What you should do: The reply should contain every entry below exactly as written, with no images.

━━━━━━━━

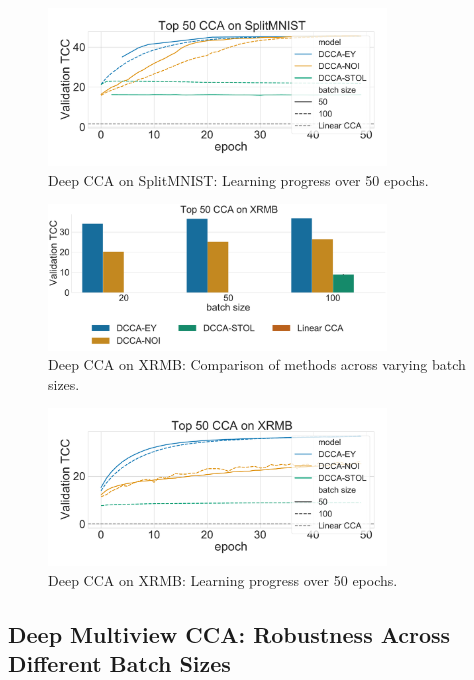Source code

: \begin{figure}
    \centering
    \includegraphics[width=0.8\textwidth]{figures/DCCA/SplitMNIST_allbatchsizes_pcc}
    \caption{Deep CCA on SplitMNIST: Learning progress over 50 epochs.}
    \label{fig:lr_mnist}
\end{figure}

\begin{figure}
    \centering
    \includegraphics[width=0.8\textwidth]{figures/DCCA/XRMB_models_different_batch_sizes}
    \caption{Deep CCA on XRMB: Comparison of methods across varying batch sizes.}
    \label{fig:corr_xrmb}
\end{figure}

\begin{figure}
    \centering
    \includegraphics[width=0.8\textwidth]{figures/DCCA/XRMB_allbatchsizes_pcc}
    \caption{Deep CCA on XRMB: Learning progress over 50 epochs.}
    \label{fig:lr_xrmb}
\end{figure}

\subsection{Deep Multiview CCA: Robustness Across Different Batch Sizes}

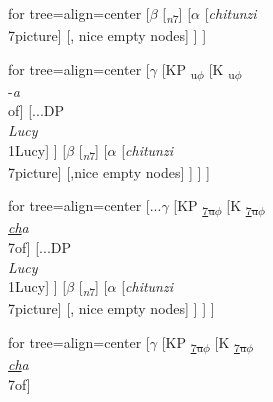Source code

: \documentclass[output=paper
,modfonts
,nonflat]{langsci/langscibook}
\begin{document}
\begin{figure}
\begin{exe}
	\ex \label{ex:29}
	\begin{xlista}
	\begin{multicols}{2}\raggedcolumns
		\ex \label{ex:29a}
		\begin{forest} for tree={align=center}
			[$\beta$ 
			[\textsubscript{\textit{n}7}]	
			[$\alpha$
			[\textit{chitunzi}\\7picture]
			[, nice empty nodes]
			] ] 	
		\end{forest}\vfill\null\columnbreak
		\ex \label{ex:29b}
		\begin{forest} for tree={align=center}
			[$\gamma$ 
			[KP \textsubscript{\ul{}u$\phi$}
			[K \textsubscript{\ul{}u$\phi$}	\\ -\textit{a}\\of]
			[...DP\\ \textit{Lucy}\\1Lucy] ]
			[$\beta$
			[\textsubscript{\textit{n}7}]
			[$\alpha$
			[\textit{chitunzi}\\7picture]
			[,nice empty nodes]
			] ] ] 
		\end{forest}
	\end{multicols}
	\end{xlista}
	\begin{xlista}
	\setcounter{xnumii}{2}
	\begin{multicols}{2}\raggedcolumns                
		\ex \label{ex:29c}
		\begin{forest} for tree={align=center}
			[...$\gamma$ 
			[KP \textsubscript{\underline{7}\sout{u$\phi$}}
			[K \textsubscript{\underline{7}\sout{u$\phi$}}\\ \textit{\underline{ch}a}\\7of]
			[...DP\\ \textit{Lucy}\\1Lucy] ]
			[$\beta$
			[\textsubscript{\textit{n}7}]
			[$\alpha$
			[\textit{chitunzi}\\7picture]
			[, nice empty nodes]
			] ] ]  		
		\end{forest}
		\ex \label{ex:29d}
		\begin{forest} for tree={align=center}
			[$\gamma$ 
			[KP \textsubscript{\underline{7}\sout{u$\phi$}}
			[K \textsubscript{\underline{7}\sout{u$\phi$}}\\ \textit{\underline{ch}a}\\7of]

\end{forest}
\end{multicols}
\end{xlista}
\end{exe}
\end{figure}
\end{document}
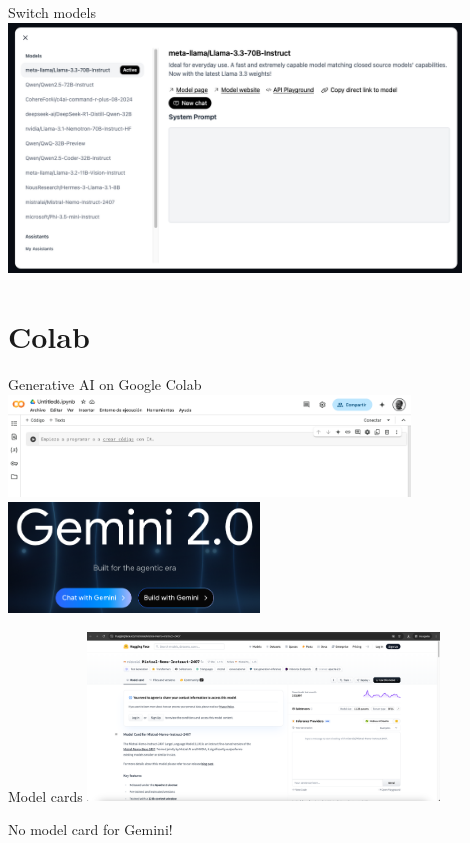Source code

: \documentclass[t,xcolor={dvipsnames},final,aspectratio=169]{beamer}
\begin{document}
\begin{frame}{Switch models}
\includegraphics[width=0.9\textwidth]{models.png}
\end{frame}

\section{Colab}
{
\begin{frame}{Generative AI on Google Colab}
\includegraphics[width=0.8\textwidth]{colab.png}
\pause
\vfill
\includegraphics[width=0.5\textwidth]{gemini.png}
\end{frame}
}

\begin{frame}{Model cards}
\includegraphics[width=0.7\textwidth]{modelcard.png}
\pause

No model card for Gemini!
\end{frame}
\end{document}
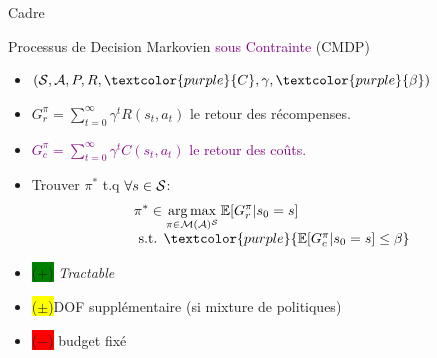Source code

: \documentclass[french]{beamer}
\newcommand{\cplus}{\colorbox{green}{($+$)} }
\newcommand{\cmoins}{\colorbox{red}{($-$)} }
\newcommand{\cmean}{\colorbox{yellow}{($\pm$)}}
\begin{document}
    \begin{frame}{Cadre}

        \begin{block}{Processus de Decision Markovien \textcolor{purple}{sous Contrainte} (CMDP)}
            \begin{itemize}
                \item $(\cS, \cA, P, R,\textcolor{purple}{C}, \gamma,\textcolor{purple}{\beta})$
                \item $G_r^\pi = \sum_{t=0}^\infty \gamma^t R(s_t, a_t)$ le retour des récompenses.
                \item \textcolor{purple}{ $G_c^\pi = \sum_{t=0}^\infty \gamma^t C(s_t, a_t)$ le retour des coûts.}
                \item Trouver $\pi^*$ t.q $\forall s\in\mathcal{S}$:
                \begin{equation}
                    \label{eq:cmdp}
                    \begin{array}{lcr}
                        \displaystyle \pi^* \in \argmax_{\pi\in\cM(\cA)^\cS} \expectedvalue[G_r^\pi | s_0=s] \\
                        \text{ s.t. }  \textcolor{purple}{\expectedvalue[G_c^\pi | s_0=s] \leq \beta}
                    \end{array}
                \end{equation}
            \end{itemize}
        \end{block}

        \begin{block}{}
            \begin{itemize}
                \item \cplus \textit{Tractable}
                \item \cmean DOF supplémentaire (si mixture de politiques) %
                \item \cmoins budget fixé


            \end{itemize}
        \end{block}

    \end{frame}
\end{document}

━━━━━━━━

Finished exercise:
Source code

: \begin{figure}
    \centering
    \includegraphics[width=0.8\textwidth]{figures/DCCA/SplitMNIST_allbatchsizes_pcc}
    \caption{Deep CCA on SplitMNIST: Learning progress over 50 epochs.}
    \label{fig:lr_mnist}
\end{figure}

\begin{figure}
    \centering
    \includegraphics[width=0.8\textwidth]{figures/DCCA/XRMB_models_different_batch_sizes}
    \caption{Deep CCA on XRMB: Comparison of methods across varying batch sizes.}
    \label{fig:corr_xrmb}
\end{figure}

\begin{figure}
    \centering
    \includegraphics[width=0.8\textwidth]{figures/DCCA/XRMB_allbatchsizes_pcc}
    \caption{Deep CCA on XRMB: Learning progress over 50 epochs.}
    \label{fig:lr_xrmb}
\end{figure}

\subsection{Deep Multiview CCA: Robustness Across Different Batch Sizes}

Source code

: \documentclass[output=paper
,modfonts
,nonflat]{langsci/langscibook}
\begin{document}
\begin{figure}
\begin{exe}
	\ex \label{ex:29}
	\begin{xlista}
	\begin{multicols}{2}\raggedcolumns
		\ex \label{ex:29a}
		\begin{forest} for tree={align=center}
			[$\beta$ 
			[\textsubscript{\textit{n}7}]	
			[$\alpha$
			[\textit{chitunzi}\\7picture]
			[, nice empty nodes]
			] ] 	
		\end{forest}\vfill\null\columnbreak
		\ex \label{ex:29b}
		\begin{forest} for tree={align=center}
			[$\gamma$ 
			[KP \textsubscript{\ul{}u$\phi$}
			[K \textsubscript{\ul{}u$\phi$}	\\ -\textit{a}\\of]
			[...DP\\ \textit{Lucy}\\1Lucy] ]
			[$\beta$
			[\textsubscript{\textit{n}7}]
			[$\alpha$
			[\textit{chitunzi}\\7picture]
			[,nice empty nodes]
			] ] ] 
		\end{forest}
	\end{multicols}
	\end{xlista}
	\begin{xlista}
	\setcounter{xnumii}{2}
	\begin{multicols}{2}\raggedcolumns                
		\ex \label{ex:29c}
		\begin{forest} for tree={align=center}
			[...$\gamma$ 
			[KP \textsubscript{\underline{7}\sout{u$\phi$}}
			[K \textsubscript{\underline{7}\sout{u$\phi$}}\\ \textit{\underline{ch}a}\\7of]
			[...DP\\ \textit{Lucy}\\1Lucy] ]
			[$\beta$
			[\textsubscript{\textit{n}7}]
			[$\alpha$
			[\textit{chitunzi}\\7picture]
			[, nice empty nodes]
			] ] ]  		
		\end{forest}
		\ex \label{ex:29d}
		\begin{forest} for tree={align=center}
			[$\gamma$ 
			[KP \textsubscript{\underline{7}\sout{u$\phi$}}
			[K \textsubscript{\underline{7}\sout{u$\phi$}}\\ \textit{\underline{ch}a}\\7of]

\end{forest}
\end{multicols}
\end{xlista}
\end{exe}
\end{figure}
\end{document}
Source code

: \documentclass[t,xcolor={dvipsnames},final,aspectratio=169]{beamer}
\begin{document}
\begin{frame}{Switch models}
\includegraphics[width=0.9\textwidth]{models.png}
\end{frame}

\section{Colab}
{
\begin{frame}{Generative AI on Google Colab}
\includegraphics[width=0.8\textwidth]{colab.png}
\pause
\vfill
\includegraphics[width=0.5\textwidth]{gemini.png}
\end{frame}
}

\begin{frame}{Model cards}
\includegraphics[width=0.7\textwidth]{modelcard.png}
\pause

No model card for Gemini!
\end{frame}
\end{document}
Source code

: \documentclass[french]{beamer}
\newcommand{\cplus}{\colorbox{green}{($+$)} }
\newcommand{\cmoins}{\colorbox{red}{($-$)} }
\newcommand{\cmean}{\colorbox{yellow}{($\pm$)}}
\begin{document}
    \begin{frame}{Cadre}

        \begin{block}{Processus de Decision Markovien \textcolor{purple}{sous Contrainte} (CMDP)}
            \begin{itemize}
                \item $(\cS, \cA, P, R,\textcolor{purple}{C}, \gamma,\textcolor{purple}{\beta})$
                \item $G_r^\pi = \sum_{t=0}^\infty \gamma^t R(s_t, a_t)$ le retour des récompenses.
                \item \textcolor{purple}{ $G_c^\pi = \sum_{t=0}^\infty \gamma^t C(s_t, a_t)$ le retour des coûts.}
                \item Trouver $\pi^*$ t.q $\forall s\in\mathcal{S}$:
                \begin{equation}
                    \label{eq:cmdp}
                    \begin{array}{lcr}
                        \displaystyle \pi^* \in \argmax_{\pi\in\cM(\cA)^\cS} \expectedvalue[G_r^\pi | s_0=s] \\
                        \text{ s.t. }  \textcolor{purple}{\expectedvalue[G_c^\pi | s_0=s] \leq \beta}
                    \end{array}
                \end{equation}
            \end{itemize}
        \end{block}

        \begin{block}{}
            \begin{itemize}
                \item \cplus \textit{Tractable}
                \item \cmean DOF supplémentaire (si mixture de politiques) %
                \item \cmoins budget fixé


            \end{itemize}
        \end{block}

    \end{frame}
\end{document}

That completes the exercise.